ABOUT THIS EXERCISE: Every line in the listing below that holds the word "more" should be returned.

::::::::::

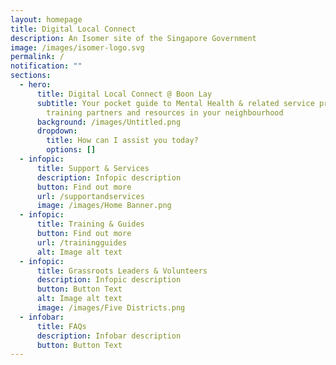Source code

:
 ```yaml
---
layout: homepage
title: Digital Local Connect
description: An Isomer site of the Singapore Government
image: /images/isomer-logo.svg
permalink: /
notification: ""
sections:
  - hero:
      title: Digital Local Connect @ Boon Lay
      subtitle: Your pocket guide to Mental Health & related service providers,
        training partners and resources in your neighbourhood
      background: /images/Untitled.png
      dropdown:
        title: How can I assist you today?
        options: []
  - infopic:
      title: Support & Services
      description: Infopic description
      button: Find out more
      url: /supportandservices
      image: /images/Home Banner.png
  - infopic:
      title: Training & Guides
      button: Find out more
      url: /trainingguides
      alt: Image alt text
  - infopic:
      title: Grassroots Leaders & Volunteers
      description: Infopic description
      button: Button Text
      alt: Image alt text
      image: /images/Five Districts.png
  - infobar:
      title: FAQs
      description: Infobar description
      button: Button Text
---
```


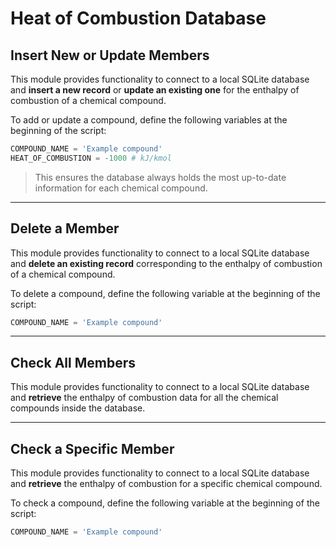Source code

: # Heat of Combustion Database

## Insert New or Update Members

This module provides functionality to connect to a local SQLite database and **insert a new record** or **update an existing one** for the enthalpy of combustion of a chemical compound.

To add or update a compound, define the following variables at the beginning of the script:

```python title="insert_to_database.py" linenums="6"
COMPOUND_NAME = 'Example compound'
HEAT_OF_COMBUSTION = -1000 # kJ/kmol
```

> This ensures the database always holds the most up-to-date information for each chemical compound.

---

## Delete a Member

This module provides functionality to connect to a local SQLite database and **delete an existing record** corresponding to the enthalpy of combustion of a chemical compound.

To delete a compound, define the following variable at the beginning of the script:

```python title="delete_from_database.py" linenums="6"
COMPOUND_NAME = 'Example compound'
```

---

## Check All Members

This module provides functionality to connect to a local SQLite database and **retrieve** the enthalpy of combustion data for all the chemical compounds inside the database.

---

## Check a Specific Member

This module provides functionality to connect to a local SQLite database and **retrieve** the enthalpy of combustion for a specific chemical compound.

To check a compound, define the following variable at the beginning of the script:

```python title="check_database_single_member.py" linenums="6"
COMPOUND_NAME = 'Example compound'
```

::::::::::

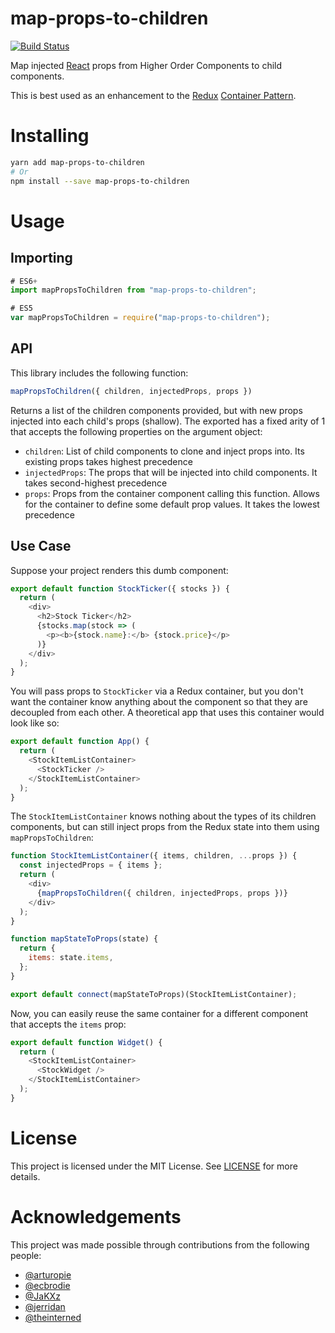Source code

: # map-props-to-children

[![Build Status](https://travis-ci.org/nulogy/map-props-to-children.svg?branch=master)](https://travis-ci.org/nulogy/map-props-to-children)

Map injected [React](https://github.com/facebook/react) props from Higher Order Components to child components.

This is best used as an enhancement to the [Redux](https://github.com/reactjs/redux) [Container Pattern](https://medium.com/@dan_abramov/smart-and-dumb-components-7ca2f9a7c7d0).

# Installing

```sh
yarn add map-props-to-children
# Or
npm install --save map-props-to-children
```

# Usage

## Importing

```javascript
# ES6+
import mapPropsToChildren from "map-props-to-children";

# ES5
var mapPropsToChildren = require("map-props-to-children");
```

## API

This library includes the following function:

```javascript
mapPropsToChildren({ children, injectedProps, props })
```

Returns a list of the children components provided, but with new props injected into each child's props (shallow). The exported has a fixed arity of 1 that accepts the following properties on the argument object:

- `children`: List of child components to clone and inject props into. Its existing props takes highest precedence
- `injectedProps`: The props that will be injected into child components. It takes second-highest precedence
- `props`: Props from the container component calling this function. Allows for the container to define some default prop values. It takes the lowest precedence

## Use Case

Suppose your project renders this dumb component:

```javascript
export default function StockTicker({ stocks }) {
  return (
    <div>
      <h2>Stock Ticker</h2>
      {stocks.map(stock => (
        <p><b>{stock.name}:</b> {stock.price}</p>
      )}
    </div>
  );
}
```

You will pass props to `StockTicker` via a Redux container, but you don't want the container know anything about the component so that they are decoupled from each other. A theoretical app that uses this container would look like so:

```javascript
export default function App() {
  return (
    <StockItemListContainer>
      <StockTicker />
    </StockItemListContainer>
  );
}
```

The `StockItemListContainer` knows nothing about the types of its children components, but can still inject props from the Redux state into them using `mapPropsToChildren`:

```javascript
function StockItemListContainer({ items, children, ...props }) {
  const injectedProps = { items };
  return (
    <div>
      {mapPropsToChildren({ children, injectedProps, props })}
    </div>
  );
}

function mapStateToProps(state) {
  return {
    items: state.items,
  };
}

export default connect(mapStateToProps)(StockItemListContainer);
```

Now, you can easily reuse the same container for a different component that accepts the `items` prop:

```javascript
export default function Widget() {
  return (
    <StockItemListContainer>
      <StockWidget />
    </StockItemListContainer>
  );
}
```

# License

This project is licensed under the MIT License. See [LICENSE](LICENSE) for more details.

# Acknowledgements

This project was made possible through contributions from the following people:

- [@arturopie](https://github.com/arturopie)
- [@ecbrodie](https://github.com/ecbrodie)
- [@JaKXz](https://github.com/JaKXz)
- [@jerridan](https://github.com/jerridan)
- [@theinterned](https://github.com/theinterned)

::::::::::

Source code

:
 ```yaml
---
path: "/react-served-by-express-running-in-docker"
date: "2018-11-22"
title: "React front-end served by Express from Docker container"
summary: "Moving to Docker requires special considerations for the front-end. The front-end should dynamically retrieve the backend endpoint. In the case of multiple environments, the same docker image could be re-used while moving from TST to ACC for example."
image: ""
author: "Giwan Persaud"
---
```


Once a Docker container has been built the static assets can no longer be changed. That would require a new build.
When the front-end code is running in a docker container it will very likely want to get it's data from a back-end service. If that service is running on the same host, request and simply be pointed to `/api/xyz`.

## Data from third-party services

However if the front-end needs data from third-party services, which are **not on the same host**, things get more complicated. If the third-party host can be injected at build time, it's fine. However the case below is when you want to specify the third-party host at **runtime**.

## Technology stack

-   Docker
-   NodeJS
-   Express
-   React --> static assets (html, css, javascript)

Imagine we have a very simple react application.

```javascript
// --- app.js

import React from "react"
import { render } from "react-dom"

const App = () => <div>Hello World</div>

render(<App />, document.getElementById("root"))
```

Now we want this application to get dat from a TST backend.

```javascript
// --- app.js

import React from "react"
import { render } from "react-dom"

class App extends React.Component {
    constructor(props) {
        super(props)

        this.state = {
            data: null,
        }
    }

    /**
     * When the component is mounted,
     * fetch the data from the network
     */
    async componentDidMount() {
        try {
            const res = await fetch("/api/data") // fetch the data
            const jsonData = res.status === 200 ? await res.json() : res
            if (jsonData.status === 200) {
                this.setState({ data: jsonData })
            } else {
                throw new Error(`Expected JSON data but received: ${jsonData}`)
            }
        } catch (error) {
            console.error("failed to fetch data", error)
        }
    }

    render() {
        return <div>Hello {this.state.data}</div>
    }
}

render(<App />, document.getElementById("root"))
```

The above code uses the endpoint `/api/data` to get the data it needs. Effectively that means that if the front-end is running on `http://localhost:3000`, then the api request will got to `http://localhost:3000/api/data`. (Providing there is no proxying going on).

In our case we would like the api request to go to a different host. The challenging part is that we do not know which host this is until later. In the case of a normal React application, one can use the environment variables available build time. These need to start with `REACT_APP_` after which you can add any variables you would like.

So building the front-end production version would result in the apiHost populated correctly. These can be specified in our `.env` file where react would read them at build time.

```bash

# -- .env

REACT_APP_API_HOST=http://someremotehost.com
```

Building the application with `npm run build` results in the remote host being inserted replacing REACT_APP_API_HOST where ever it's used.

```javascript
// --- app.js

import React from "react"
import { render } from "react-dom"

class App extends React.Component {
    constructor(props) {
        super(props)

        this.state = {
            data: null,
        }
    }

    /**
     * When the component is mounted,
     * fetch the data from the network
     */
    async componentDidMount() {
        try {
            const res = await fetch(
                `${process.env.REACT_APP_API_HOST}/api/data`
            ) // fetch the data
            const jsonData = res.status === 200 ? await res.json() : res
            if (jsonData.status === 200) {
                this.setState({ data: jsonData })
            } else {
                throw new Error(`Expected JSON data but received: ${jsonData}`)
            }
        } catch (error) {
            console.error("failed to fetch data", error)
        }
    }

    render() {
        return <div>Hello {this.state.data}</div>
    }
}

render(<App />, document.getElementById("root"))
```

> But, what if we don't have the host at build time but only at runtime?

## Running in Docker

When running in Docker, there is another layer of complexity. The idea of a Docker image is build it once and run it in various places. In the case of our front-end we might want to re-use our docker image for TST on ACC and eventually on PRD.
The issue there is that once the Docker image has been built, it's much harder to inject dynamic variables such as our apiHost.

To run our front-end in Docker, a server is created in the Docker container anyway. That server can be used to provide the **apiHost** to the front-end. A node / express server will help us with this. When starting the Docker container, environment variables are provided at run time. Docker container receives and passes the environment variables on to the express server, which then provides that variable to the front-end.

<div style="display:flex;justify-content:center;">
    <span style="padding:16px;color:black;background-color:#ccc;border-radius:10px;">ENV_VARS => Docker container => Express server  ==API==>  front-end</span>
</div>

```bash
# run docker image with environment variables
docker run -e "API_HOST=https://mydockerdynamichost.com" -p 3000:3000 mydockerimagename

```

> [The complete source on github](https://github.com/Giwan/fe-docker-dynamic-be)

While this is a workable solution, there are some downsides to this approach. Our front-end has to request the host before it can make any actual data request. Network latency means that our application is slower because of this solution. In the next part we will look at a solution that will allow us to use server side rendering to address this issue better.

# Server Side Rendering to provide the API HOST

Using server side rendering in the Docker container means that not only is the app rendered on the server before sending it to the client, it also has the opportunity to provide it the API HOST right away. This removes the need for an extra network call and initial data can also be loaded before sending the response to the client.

::::::::::

RESPONSE AREA:
      button: Find out more
      button: Find out more
This project is licensed under the MIT License. See [LICENSE](LICENSE) for more details.
However if the front-end needs data from third-party services, which are **not on the same host**, things get more complicated. If the third-party host can be injected at build time, it's fine. However the case below is when you want to specify the third-party host at **runtime**.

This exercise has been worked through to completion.